Astrazeneca Admitted yesterday to an over-optimistic culture within its drug development division as it revealed its recently launched lung cancer pill did not improve patients' life expectancy.

Sir Tom McKillop, the chief executive, promised a product-by-product review of the company's pipeline of new drugs in an effort to allay fears the pharmaceuticals giant may be wasting money on other products that will either not reach the market or fail to generate significant sales.

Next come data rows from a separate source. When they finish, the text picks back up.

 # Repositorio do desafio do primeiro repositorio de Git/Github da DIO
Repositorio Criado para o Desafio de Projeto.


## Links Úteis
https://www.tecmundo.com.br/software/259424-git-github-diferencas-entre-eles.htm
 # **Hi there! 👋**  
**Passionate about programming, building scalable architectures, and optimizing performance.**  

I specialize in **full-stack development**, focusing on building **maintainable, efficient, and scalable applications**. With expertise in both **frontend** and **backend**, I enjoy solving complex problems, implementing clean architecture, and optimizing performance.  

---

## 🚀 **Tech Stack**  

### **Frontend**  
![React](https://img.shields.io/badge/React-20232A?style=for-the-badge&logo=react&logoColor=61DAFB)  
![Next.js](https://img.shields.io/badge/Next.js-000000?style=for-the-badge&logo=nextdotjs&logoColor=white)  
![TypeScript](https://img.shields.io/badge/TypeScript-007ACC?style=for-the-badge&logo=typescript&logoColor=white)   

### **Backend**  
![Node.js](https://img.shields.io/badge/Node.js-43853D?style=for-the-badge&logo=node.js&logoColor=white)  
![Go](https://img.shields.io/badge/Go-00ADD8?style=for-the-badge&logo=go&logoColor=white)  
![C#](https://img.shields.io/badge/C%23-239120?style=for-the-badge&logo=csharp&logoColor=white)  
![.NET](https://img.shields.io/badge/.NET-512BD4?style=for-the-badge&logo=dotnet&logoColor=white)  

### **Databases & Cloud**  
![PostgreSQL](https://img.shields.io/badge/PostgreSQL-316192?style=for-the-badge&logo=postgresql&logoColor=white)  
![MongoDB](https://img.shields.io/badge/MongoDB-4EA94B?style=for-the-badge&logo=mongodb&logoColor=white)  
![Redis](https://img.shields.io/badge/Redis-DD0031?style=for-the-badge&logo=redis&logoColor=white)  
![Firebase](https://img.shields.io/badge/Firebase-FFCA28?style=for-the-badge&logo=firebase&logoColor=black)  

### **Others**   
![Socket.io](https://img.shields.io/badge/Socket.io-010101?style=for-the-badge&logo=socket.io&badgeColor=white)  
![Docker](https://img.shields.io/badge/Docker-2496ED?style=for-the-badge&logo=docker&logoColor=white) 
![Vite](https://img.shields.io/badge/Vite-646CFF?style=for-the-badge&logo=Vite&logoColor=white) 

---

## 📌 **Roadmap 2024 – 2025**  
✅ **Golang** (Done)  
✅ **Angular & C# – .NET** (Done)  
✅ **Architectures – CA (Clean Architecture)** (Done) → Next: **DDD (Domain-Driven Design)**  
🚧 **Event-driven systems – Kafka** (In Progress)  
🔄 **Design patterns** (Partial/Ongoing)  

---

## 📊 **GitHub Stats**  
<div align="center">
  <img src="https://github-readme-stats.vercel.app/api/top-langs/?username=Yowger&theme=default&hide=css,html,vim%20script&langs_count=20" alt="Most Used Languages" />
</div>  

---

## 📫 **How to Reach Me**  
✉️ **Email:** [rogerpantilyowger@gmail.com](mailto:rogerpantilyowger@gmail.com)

Trials of the lung cancer pill Iressa, which is already on the market in the US and the Far East, showed that users lived no longer than patients taking a placebo, sending the company's shares down 8per cent to their lowest since March 2003. It is the second disaster to hit a major drug within three months, following a decision by the US regulator that AstraZeneca's new blood-thinner, Exanta, is too dangerous to allow on to the market.

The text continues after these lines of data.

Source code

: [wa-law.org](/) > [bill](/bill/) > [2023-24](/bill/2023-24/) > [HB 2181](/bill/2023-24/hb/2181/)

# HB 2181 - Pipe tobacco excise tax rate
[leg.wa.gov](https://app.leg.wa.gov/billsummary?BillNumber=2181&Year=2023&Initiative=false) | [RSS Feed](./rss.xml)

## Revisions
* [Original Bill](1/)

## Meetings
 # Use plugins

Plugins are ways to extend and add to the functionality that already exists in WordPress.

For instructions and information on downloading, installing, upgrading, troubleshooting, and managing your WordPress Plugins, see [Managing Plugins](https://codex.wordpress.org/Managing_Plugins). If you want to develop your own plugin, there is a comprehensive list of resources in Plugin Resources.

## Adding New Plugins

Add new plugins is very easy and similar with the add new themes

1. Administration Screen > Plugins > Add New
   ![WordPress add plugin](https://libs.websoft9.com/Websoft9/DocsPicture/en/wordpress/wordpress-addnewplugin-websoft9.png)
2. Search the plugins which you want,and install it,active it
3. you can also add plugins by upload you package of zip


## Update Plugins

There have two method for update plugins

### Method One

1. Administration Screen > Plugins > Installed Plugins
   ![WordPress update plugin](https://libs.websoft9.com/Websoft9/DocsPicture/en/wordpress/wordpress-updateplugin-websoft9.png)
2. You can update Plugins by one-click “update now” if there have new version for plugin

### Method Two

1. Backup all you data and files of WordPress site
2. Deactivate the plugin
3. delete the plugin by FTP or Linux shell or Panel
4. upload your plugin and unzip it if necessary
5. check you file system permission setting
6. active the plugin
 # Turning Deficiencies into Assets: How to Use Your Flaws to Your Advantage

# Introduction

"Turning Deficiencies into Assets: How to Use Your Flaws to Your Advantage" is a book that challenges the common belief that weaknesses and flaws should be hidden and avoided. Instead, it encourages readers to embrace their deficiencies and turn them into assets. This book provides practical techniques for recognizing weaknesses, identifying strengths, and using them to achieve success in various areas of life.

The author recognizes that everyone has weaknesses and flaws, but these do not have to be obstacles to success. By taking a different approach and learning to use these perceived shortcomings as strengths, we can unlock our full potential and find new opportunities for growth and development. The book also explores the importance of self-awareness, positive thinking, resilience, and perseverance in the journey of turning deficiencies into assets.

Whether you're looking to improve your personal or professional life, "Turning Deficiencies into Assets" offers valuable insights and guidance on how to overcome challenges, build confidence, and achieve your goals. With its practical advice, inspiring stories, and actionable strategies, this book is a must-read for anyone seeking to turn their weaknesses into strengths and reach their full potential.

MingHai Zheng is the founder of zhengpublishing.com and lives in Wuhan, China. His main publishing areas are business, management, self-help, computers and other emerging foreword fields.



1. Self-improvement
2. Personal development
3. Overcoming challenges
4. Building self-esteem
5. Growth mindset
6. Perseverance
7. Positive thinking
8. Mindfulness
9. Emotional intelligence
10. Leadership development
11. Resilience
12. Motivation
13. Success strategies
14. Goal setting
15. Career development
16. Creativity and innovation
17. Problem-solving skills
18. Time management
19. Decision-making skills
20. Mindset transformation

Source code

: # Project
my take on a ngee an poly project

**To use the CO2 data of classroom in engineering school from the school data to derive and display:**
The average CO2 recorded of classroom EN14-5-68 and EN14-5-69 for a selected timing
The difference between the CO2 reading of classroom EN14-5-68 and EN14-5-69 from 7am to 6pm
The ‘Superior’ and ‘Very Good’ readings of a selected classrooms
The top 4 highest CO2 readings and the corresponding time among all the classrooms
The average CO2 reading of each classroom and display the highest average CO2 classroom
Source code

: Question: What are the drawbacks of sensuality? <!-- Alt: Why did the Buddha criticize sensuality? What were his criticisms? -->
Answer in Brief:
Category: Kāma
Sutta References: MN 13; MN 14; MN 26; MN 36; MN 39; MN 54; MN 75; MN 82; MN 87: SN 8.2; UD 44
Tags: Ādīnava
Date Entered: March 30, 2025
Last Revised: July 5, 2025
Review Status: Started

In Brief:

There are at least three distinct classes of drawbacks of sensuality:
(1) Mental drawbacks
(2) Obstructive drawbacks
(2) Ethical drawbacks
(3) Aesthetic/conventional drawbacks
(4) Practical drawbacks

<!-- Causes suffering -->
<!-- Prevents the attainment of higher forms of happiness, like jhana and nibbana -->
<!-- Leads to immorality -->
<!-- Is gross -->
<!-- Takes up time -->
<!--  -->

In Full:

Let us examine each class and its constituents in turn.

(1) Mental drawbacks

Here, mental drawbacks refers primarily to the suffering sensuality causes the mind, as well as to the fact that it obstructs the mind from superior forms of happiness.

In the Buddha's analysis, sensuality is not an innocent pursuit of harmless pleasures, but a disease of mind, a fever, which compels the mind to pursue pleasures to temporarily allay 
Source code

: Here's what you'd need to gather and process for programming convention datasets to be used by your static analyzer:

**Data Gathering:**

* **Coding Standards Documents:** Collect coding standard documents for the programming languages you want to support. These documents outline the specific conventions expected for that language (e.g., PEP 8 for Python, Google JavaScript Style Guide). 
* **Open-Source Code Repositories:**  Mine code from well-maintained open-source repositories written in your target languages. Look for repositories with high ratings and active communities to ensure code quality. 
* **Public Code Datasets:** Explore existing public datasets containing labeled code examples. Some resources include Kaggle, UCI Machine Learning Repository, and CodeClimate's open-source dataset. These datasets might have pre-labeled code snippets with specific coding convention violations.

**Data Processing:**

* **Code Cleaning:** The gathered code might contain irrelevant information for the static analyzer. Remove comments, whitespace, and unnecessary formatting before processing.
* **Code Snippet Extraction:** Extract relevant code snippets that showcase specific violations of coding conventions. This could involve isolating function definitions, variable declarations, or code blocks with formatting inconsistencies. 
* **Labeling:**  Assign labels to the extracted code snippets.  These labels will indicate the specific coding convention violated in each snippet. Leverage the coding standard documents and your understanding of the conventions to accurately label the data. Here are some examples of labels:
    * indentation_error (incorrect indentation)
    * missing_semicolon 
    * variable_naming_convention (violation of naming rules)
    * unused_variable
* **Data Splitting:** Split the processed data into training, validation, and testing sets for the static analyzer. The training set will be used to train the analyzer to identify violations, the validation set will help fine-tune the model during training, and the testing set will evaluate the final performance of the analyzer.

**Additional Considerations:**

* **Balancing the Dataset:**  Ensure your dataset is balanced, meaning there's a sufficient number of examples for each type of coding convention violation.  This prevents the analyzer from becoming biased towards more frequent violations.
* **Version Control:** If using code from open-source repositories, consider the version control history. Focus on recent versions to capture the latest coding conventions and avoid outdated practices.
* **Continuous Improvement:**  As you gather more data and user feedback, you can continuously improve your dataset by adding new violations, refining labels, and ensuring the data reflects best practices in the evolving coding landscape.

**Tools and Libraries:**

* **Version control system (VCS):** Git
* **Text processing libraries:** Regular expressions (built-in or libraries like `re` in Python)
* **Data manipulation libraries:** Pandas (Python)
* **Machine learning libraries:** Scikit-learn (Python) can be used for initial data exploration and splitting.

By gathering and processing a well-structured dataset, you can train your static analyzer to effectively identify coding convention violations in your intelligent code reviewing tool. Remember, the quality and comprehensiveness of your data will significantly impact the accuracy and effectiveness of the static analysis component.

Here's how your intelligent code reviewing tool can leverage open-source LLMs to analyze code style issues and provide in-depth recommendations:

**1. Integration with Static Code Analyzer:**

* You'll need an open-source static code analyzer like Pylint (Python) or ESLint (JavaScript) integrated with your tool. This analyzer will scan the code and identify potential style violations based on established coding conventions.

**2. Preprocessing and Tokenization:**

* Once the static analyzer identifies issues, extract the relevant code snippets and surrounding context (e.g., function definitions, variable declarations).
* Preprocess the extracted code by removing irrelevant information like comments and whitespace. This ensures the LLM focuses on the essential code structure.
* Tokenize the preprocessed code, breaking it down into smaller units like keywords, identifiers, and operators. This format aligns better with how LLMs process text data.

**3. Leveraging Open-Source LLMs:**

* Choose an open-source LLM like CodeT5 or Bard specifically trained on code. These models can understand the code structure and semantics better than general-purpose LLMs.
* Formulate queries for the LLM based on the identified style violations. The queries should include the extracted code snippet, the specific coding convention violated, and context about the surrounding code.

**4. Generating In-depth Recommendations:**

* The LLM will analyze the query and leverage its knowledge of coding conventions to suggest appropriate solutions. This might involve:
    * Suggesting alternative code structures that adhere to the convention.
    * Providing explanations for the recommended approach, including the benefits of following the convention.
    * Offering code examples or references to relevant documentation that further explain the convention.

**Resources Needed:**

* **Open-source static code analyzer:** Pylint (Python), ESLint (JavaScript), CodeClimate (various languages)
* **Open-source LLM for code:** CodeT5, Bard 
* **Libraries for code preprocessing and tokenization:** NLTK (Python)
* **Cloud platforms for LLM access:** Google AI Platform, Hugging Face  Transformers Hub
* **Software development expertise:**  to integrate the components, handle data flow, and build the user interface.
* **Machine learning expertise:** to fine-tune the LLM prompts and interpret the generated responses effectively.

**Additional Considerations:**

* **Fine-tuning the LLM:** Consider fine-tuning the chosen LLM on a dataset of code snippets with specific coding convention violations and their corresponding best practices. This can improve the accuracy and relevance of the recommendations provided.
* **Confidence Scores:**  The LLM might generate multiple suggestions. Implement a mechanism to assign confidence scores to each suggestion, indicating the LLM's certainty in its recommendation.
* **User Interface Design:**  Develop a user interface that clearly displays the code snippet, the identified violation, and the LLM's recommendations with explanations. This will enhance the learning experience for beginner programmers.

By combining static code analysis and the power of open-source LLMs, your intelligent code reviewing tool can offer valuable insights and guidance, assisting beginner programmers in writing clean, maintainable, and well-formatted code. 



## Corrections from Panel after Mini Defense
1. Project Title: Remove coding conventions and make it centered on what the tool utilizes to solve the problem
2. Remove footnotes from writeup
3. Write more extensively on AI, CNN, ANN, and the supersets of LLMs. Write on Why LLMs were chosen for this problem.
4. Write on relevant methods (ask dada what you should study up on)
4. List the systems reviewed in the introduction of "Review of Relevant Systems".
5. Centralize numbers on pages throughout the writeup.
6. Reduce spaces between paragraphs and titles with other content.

Asked to pinpoint the blame for the misjudgments, Sir Tom said: "It is the culture of the company. AstraZeneca has a very long and very successful scientific tradition, and it has placed an enormous emphasis on creativity and innovation. To have that, you have to allow people the space to breathe and to try things, but you can take on too much risk."

The company hopes that Iressa can stay on the market in some countries, since the latest study did show significant survival benefits among patients of Oriental origin. Japan accounted for about one-third of the drug's $309m (£159m) sales in the first nine months of this year.

However, in the US, which accounts for half of Iressa sales, AstraZeneca has already begun advising patients to switch to a rival product, Tarceva, made by Roche of Switzerland.

Both Iressa and Exanta were expected to be "blockbuster" drugs, with annual sales in excess of $1bn (£515m). The original estimates for peak annual sales of Iressa were once even higher, but a 2002 trial showed it failed to help newly diagnosed lung cancer sufferers who also started chemotherapy. Regulators later allowed the drug on the market for use by patients who had failed to respond to other therapies.

Exanta was blocked by the US regulator, the Food and Drug Administration, in September after officials criticised the way AstraZeneca had designed its clinical trials, prompting Sir Tom to complain that regulators around the world are taking too cautious an approach to new licensing.

The latest setback will increase the pressure on Sir Tom, who has a reputation among shareholders for making over-optimistic predictions for products. Last year, the board asked him to stay beyond his scheduled retirement date of March 2005, but shareholders expect a new chairman, Louis Schweitzer, to accelerate the search for a successor. M. Schweitzer, chairman of the car maker Renault, will replace Percy Barnevik as chairman on 1 January, it was announced yesterday.

Jon Symonds, the finance director, is keen to step up to the top job, but the post - one of the top 10 in the global pharmaceuticals industry - is likely to attract strong interest from external candidates.

John Patterson, previously the head of marketing and drug licensing, has been appointed as development director to review how AstraZeneca conducts clinical trials, decides which drug development projects to continue, and how it deals with regulators. "I don't know that we have been getting the kind of dialogue that I would like to see us have," he said.

He will also examine the case for continuing work on all drugs in the pipeline, including Cerevive for stroke and Galida for diabetes, which have attracted sceptical comments from some analysts.